An orally bioavailable, blood-brain-barrier (BBB) penetrant and methylthioadenosine (MTA)-selective inhibitor of the protein arginine methyltransferase 5 (PRMT5), with potential antineoplastic activity. Upon oral administration, PRMT5 inhibitor TNG456 targets, binds to and inhibits PRMT5 that is bound to MTA, thereby specifically inhibiting the function of PRMT5 solely within methylthioadenosine phosphorylase (MTAP)-deleted cancer cells and not in normal, healthy cells. By inhibiting the methyltransferase activity of PRMT5, levels of both monomethylated and dimethylated arginine residues in certain histones and non-histone proteins are decreased. This modulates the expression of genes involved in several cellular processes and may increase the expression of antiproliferative genes and/or decrease the expression of genes that promote cell proliferation. This may lead to decreased growth of rapidly proliferating cancer cells.

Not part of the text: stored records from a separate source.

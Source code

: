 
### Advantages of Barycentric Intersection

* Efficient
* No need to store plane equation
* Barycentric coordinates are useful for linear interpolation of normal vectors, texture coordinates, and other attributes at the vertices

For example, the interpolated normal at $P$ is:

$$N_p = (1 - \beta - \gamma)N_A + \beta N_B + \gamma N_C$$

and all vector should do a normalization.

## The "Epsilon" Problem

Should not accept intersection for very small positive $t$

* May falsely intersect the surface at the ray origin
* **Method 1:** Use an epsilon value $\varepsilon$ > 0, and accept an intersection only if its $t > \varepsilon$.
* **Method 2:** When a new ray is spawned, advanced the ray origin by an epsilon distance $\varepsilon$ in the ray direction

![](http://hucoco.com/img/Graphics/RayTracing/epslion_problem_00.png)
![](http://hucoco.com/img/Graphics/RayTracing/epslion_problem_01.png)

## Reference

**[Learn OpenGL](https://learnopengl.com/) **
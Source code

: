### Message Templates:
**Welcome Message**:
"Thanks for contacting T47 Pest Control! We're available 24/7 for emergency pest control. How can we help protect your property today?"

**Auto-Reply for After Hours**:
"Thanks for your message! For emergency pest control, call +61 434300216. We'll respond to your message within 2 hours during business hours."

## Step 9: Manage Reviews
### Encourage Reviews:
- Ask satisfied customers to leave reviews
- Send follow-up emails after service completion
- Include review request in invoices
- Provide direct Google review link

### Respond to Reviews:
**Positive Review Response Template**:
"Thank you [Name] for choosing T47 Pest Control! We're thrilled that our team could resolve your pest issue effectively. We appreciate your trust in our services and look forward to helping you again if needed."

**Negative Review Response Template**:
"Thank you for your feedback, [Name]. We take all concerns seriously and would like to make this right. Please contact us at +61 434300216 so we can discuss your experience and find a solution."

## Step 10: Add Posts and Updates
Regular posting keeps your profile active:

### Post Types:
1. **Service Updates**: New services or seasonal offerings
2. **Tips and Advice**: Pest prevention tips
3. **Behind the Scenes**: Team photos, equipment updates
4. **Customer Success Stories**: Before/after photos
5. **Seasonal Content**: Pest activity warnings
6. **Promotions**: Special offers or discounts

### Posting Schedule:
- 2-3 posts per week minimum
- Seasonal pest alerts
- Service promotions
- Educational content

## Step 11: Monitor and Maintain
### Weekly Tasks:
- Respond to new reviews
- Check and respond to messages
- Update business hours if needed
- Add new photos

PRMT5, a type II methyltransferase that catalyzes the formation of both omega-N monomethylarginine (MMA) and symmetric dimethylarginine (sDMA) on histones and a variety of other protein substrates involved in signal transduction and cellular transcription, is essential for the viability of cancer and normal cells. It is overexpressed in several neoplasms and elevated levels are associated with decreased patient survival. MTAP is deleted in certain cancer cells leading to an accumulation of the metabolite MTA. As MTA binds to and inhibits the activity of PRMT5, MTAP-deficient cancer cells are specifically sensitive to PRMT5 inhibitors.